» **ACTIVITY**: Search the data for the word "cite" and copy each line that has it.
--------------------------------
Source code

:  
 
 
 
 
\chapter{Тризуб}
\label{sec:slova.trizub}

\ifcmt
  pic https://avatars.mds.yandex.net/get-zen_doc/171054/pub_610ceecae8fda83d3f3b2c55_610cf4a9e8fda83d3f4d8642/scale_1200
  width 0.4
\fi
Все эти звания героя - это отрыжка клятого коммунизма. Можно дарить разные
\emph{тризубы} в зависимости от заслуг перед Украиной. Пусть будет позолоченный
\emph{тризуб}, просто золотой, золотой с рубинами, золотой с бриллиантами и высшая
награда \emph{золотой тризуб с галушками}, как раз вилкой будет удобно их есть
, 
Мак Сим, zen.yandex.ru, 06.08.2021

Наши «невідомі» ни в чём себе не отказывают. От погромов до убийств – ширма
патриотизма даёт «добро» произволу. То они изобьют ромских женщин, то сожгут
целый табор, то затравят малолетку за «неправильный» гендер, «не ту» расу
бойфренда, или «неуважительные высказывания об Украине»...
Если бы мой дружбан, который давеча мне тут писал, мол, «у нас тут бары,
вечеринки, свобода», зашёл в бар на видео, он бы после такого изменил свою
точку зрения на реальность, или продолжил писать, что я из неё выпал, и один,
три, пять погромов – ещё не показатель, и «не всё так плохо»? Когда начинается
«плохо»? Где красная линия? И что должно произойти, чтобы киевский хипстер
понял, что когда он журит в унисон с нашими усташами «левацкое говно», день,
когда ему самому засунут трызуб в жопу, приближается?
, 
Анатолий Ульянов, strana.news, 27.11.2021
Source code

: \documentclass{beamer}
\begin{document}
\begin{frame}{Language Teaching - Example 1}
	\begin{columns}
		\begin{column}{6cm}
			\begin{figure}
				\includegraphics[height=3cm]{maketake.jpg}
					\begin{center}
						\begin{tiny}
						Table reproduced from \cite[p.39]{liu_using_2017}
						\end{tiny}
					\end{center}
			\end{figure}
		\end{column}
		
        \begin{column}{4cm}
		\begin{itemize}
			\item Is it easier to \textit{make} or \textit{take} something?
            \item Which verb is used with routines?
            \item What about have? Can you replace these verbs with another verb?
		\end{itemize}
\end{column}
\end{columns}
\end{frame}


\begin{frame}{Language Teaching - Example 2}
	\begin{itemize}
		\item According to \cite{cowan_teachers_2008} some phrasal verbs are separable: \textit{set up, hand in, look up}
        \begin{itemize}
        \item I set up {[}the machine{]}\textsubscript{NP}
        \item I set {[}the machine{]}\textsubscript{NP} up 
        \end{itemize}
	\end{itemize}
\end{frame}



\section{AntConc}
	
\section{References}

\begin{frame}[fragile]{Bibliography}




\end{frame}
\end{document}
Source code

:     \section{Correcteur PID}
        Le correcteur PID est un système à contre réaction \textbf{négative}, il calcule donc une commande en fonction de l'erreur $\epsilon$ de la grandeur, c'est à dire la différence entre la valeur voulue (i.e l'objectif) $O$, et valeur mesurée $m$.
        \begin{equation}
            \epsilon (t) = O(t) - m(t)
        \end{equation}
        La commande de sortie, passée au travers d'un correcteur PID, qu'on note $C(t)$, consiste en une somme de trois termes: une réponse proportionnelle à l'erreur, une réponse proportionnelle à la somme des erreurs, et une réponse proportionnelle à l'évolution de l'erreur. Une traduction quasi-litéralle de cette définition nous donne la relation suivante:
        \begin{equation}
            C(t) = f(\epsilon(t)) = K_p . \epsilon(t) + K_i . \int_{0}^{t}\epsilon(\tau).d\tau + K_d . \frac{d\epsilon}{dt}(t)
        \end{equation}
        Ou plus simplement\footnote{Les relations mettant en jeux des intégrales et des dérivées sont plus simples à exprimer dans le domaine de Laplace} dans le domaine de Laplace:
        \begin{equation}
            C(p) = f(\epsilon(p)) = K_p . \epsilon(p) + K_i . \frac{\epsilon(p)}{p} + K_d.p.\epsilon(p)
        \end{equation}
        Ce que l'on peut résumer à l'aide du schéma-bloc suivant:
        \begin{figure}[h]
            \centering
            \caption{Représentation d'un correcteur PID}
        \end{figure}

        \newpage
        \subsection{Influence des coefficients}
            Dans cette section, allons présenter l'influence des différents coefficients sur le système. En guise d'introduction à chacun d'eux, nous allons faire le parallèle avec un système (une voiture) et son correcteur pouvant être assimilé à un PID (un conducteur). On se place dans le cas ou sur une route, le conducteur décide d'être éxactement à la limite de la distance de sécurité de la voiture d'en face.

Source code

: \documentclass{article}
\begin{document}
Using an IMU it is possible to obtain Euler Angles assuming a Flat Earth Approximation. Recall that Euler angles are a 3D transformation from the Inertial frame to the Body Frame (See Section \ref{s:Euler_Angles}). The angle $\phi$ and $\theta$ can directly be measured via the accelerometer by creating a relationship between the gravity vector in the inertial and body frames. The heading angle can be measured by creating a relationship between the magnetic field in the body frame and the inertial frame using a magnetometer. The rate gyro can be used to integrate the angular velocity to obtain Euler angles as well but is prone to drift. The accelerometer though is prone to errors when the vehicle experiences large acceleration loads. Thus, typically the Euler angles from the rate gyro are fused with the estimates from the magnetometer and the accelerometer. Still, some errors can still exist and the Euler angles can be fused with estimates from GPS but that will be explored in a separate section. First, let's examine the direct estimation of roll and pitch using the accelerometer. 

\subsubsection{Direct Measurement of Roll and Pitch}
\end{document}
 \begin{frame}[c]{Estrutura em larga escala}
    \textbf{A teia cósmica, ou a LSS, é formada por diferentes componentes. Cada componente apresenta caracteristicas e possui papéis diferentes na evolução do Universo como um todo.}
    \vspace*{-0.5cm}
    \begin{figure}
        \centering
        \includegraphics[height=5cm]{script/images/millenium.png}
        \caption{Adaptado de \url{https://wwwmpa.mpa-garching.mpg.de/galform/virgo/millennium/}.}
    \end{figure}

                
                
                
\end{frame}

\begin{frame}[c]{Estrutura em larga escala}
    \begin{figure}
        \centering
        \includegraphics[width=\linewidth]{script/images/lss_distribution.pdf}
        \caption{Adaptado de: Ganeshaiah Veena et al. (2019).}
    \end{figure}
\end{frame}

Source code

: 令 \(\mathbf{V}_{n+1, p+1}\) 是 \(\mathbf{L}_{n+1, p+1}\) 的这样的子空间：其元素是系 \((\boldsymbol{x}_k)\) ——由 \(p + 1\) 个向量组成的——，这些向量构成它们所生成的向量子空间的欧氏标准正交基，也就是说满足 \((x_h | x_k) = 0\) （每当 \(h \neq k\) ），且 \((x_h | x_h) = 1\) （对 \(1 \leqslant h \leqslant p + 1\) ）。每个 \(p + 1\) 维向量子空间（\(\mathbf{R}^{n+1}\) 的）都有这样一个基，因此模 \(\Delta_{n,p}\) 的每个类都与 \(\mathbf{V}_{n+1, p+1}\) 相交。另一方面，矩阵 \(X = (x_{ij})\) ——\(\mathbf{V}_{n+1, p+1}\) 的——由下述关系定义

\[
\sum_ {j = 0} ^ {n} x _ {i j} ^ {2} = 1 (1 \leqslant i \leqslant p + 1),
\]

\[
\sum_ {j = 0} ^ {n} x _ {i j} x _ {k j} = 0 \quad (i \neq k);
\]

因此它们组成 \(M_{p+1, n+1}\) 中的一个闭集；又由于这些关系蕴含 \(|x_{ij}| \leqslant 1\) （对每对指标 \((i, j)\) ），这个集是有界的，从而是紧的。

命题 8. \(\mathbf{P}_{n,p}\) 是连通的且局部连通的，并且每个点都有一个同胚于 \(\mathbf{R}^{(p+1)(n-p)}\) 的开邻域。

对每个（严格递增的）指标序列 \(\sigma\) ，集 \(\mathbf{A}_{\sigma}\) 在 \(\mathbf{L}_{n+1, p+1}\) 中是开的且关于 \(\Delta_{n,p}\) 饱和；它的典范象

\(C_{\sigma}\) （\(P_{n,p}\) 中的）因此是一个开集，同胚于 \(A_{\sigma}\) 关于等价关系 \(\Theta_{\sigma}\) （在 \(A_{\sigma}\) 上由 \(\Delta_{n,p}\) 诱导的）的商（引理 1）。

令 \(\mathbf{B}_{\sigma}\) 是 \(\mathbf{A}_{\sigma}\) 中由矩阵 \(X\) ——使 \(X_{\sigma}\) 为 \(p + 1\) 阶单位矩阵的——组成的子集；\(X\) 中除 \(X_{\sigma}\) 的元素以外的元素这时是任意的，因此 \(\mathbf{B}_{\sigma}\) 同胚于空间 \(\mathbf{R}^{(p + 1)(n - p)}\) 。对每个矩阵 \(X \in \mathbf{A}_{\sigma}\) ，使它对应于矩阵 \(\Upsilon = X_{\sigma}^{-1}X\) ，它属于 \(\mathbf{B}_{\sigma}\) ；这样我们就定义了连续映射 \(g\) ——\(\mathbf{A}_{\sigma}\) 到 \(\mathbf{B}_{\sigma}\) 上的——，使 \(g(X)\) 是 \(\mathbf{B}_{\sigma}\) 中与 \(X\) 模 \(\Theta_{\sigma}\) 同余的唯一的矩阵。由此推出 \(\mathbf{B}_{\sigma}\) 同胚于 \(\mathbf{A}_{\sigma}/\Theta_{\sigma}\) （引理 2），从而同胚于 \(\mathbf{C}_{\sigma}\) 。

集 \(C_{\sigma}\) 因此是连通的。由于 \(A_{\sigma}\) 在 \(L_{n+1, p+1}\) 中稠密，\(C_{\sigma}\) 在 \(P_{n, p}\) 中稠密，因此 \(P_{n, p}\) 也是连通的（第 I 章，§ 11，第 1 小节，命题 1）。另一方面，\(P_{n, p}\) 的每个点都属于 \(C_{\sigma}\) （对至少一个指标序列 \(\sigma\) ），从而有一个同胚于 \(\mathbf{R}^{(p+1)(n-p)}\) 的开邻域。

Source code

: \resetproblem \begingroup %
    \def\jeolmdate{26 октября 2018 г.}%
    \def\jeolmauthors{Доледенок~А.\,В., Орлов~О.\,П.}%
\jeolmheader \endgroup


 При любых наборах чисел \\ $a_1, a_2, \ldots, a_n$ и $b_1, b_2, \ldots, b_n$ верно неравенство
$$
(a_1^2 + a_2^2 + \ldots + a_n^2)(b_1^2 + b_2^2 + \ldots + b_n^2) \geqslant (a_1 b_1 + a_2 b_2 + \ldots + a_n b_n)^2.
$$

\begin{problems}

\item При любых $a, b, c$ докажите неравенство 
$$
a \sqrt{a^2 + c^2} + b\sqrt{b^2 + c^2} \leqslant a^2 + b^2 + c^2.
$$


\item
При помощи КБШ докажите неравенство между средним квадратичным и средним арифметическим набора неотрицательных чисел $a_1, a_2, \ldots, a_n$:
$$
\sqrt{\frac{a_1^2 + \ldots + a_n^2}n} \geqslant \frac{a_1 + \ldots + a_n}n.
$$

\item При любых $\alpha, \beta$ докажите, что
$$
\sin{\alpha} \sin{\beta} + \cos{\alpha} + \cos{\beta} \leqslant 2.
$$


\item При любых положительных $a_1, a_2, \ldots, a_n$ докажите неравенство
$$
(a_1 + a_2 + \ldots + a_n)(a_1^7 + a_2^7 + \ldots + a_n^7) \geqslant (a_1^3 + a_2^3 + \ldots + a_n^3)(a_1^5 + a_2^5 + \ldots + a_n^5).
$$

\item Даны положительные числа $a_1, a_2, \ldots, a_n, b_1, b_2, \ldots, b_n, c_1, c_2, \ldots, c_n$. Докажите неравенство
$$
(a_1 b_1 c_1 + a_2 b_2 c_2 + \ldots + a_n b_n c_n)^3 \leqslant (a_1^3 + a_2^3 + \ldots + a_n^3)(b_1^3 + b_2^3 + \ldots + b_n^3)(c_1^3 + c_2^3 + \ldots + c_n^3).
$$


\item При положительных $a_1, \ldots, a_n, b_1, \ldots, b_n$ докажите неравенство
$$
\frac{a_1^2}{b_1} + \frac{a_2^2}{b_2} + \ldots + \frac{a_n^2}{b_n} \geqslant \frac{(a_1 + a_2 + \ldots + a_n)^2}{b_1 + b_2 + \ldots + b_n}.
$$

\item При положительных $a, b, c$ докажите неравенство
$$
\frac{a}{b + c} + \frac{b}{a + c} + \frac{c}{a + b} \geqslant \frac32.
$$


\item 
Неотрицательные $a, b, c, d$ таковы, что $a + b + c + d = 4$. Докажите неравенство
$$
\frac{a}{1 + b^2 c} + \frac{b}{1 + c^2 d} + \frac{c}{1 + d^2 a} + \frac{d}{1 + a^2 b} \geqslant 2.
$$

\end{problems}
--------------------------------
» **REPLY TO THE TASK**:
						Table reproduced from \cite[p.39]{liu_using_2017}
		\item According to \cite{cowan_teachers_2008} some phrasal verbs are separable: \textit{set up, hand in, look up}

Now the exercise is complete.